Dataset —
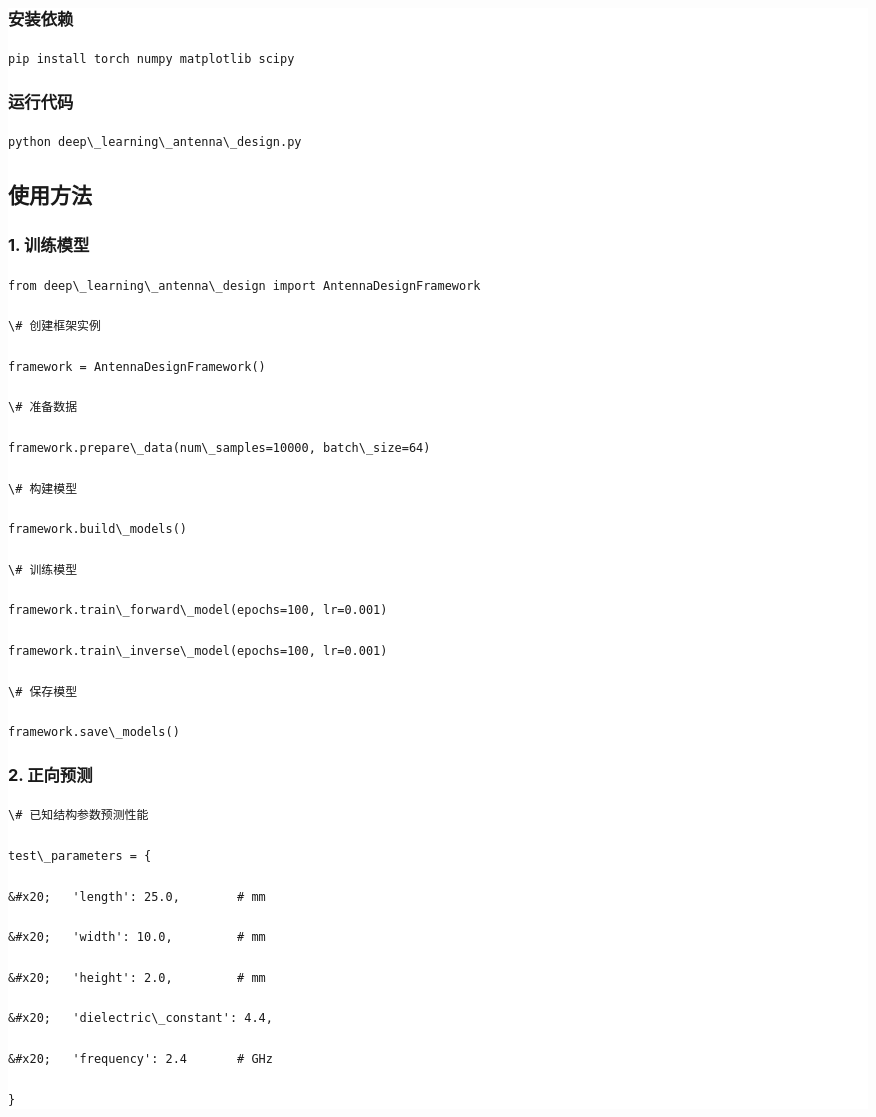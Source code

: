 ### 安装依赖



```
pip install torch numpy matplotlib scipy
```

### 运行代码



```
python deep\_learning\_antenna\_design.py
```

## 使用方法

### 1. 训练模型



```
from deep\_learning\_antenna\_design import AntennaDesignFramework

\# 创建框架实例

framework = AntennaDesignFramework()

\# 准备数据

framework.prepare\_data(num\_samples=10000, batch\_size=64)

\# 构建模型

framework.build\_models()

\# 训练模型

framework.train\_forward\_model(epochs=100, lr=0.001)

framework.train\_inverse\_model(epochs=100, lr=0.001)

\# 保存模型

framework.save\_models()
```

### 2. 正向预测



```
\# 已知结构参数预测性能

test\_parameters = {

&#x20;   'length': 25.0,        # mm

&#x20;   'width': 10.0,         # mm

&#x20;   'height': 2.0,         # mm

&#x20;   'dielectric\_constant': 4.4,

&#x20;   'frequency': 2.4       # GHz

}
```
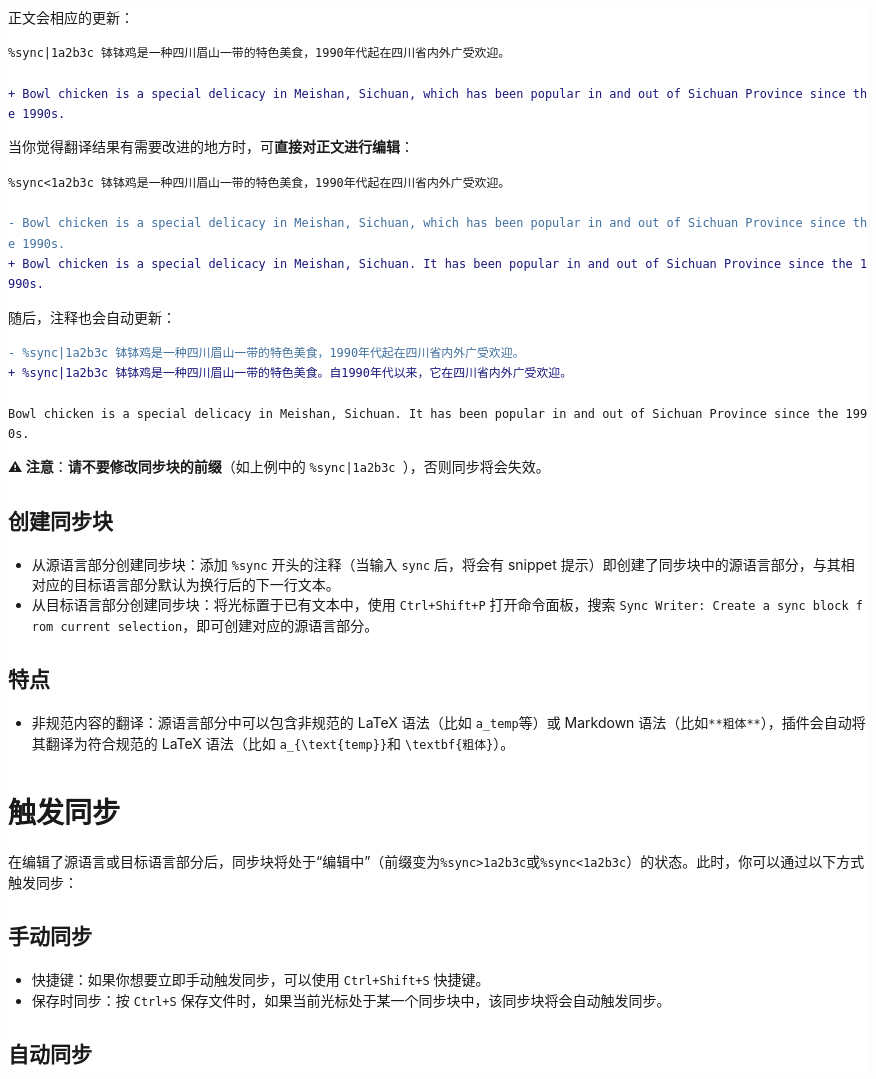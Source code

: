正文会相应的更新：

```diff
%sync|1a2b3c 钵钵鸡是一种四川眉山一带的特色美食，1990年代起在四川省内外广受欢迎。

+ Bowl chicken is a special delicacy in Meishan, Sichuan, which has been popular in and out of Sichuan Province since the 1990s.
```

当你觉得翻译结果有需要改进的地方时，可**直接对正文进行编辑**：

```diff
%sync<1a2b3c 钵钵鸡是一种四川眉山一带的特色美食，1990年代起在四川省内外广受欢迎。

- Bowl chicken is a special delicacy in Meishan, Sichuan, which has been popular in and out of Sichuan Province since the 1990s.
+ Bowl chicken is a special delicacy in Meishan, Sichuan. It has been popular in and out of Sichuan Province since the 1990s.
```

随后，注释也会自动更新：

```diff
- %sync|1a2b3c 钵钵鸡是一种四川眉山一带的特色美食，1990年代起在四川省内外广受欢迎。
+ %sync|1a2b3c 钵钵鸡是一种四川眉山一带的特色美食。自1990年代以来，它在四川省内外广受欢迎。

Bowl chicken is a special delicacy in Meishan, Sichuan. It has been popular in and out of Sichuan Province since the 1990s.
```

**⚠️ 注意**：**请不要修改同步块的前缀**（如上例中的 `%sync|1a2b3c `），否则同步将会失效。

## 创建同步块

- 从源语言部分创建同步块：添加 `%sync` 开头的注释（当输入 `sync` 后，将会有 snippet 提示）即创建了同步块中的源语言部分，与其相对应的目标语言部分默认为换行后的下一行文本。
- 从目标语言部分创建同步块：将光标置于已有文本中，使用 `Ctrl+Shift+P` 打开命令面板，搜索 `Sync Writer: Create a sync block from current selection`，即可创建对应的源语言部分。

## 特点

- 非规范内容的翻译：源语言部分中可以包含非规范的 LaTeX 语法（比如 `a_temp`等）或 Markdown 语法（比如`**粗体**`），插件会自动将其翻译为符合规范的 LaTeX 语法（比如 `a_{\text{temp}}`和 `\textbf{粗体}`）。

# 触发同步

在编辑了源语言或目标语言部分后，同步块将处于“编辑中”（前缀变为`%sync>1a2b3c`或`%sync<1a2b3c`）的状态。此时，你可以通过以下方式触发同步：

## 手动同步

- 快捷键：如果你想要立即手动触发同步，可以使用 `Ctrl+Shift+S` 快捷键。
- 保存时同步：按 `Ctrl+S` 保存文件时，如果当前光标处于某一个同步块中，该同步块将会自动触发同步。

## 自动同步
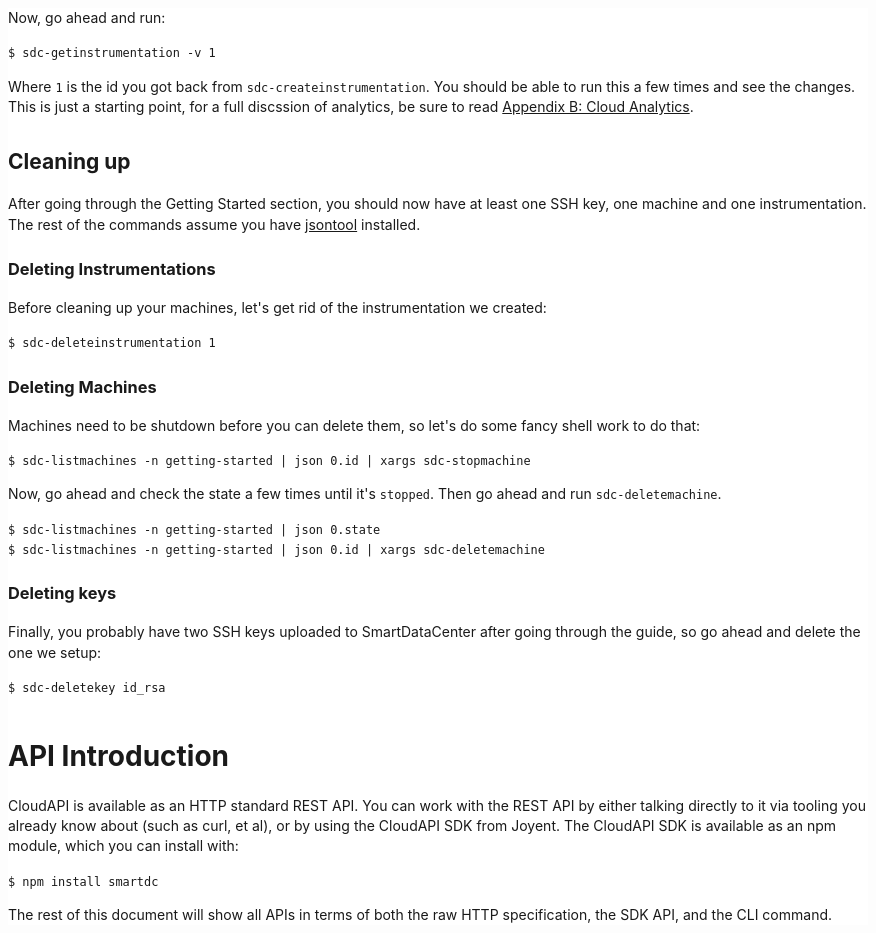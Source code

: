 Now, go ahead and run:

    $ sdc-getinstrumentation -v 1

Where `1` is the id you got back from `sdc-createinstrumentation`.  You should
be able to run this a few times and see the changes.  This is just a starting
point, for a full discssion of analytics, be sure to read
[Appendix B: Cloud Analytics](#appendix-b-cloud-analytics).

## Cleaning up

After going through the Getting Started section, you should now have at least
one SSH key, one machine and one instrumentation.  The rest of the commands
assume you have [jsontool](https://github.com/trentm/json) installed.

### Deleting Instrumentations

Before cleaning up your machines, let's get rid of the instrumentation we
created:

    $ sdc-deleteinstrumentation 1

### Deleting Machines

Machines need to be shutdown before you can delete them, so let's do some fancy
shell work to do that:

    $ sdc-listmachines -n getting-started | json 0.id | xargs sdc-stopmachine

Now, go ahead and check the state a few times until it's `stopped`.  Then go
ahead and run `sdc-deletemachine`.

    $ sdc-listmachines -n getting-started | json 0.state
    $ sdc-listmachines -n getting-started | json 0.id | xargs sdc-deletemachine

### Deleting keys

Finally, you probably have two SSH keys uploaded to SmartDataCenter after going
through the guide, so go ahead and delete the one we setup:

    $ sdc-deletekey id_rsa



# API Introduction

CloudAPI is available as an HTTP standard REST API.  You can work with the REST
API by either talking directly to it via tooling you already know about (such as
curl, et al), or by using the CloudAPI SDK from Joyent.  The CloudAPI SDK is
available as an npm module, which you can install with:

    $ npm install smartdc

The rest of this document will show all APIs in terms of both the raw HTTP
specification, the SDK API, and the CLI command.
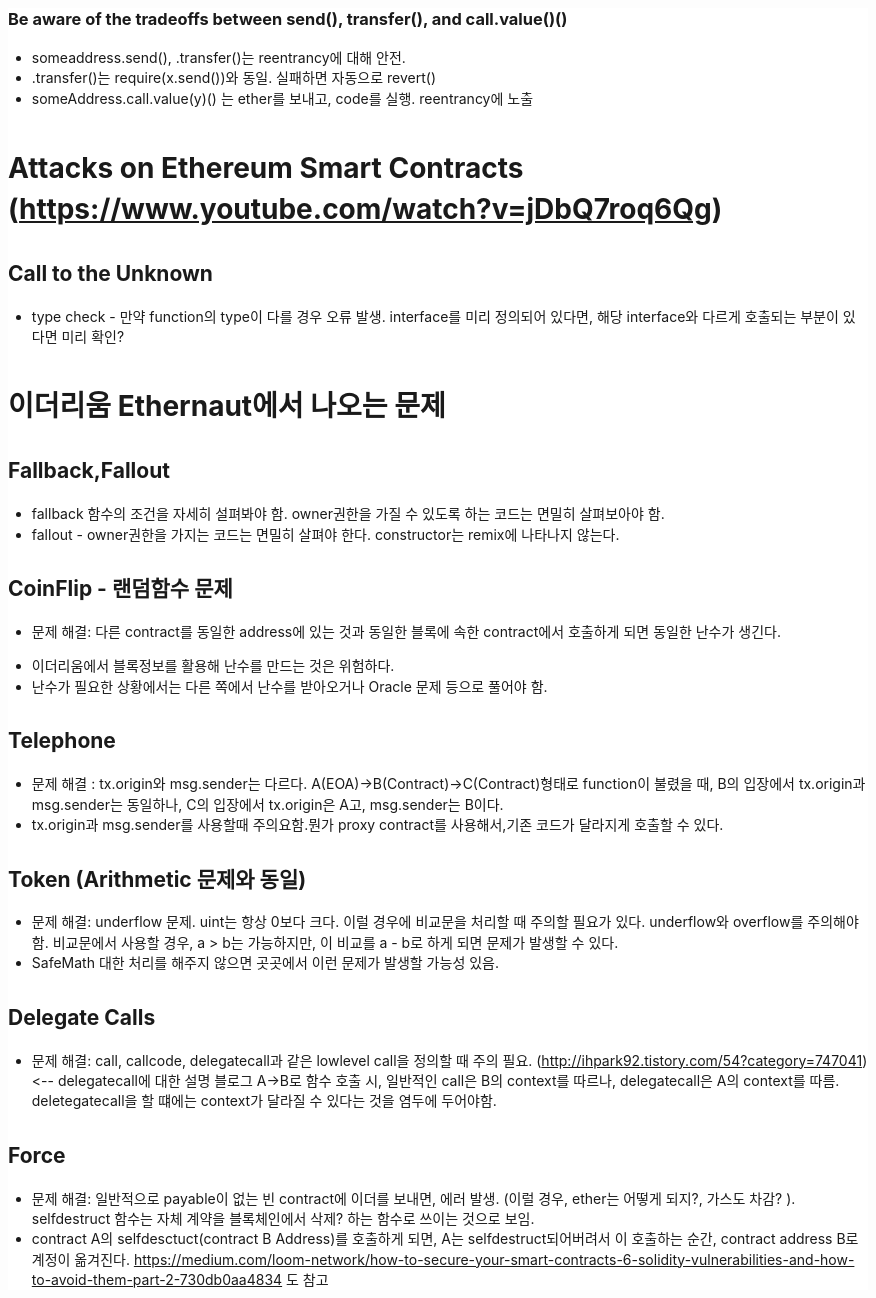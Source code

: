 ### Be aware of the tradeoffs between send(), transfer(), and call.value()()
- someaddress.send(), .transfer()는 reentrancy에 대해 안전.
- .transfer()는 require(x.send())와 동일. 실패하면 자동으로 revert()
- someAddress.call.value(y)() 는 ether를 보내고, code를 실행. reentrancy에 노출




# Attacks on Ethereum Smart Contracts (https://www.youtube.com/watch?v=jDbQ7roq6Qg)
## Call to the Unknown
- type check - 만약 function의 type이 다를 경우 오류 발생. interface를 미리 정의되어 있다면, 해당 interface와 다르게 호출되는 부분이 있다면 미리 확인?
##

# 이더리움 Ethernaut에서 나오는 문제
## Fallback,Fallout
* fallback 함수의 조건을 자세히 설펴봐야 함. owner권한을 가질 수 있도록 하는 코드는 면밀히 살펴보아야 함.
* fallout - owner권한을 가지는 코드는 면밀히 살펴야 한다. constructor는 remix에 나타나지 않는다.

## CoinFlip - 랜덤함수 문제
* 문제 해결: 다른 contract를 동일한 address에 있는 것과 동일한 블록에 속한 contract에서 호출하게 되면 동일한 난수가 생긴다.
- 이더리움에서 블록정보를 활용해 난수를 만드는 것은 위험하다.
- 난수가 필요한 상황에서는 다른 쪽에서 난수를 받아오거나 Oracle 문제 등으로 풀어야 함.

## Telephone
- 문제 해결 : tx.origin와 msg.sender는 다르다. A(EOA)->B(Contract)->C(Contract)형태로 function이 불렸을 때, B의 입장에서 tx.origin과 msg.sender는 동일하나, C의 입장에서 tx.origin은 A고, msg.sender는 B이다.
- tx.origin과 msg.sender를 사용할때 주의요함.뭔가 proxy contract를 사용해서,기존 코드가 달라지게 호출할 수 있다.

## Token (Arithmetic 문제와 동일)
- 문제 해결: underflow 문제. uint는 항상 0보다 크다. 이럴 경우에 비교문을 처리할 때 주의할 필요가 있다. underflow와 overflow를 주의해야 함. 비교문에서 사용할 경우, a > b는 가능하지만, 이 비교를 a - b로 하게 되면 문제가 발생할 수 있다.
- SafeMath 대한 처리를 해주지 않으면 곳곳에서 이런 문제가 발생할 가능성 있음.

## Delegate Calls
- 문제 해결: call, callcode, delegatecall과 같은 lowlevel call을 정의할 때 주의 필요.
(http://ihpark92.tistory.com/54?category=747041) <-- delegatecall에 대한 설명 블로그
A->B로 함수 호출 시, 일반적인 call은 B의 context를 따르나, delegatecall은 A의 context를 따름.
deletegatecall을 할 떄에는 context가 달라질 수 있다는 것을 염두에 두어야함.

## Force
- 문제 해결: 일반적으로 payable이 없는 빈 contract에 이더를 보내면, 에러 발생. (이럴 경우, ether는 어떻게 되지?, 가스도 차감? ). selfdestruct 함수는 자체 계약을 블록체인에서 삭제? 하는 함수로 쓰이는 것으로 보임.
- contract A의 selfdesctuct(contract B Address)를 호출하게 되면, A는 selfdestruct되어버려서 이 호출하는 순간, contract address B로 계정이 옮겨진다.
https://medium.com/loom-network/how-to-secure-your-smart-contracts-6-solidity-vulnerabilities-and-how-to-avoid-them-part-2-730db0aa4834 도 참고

Exercise brief —
Please copy, exactly as written, every line in the listing above from the line with "Machines need to" up to and including the line with "getting-started | json 0.state".

Expected answer —
Machines need to be shutdown before you can delete them, so let's do some fancy
shell work to do that:

    $ sdc-listmachines -n getting-started | json 0.id | xargs sdc-stopmachine

Now, go ahead and check the state a few times until it's `stopped`.  Then go
ahead and run `sdc-deletemachine`.

    $ sdc-listmachines -n getting-started | json 0.state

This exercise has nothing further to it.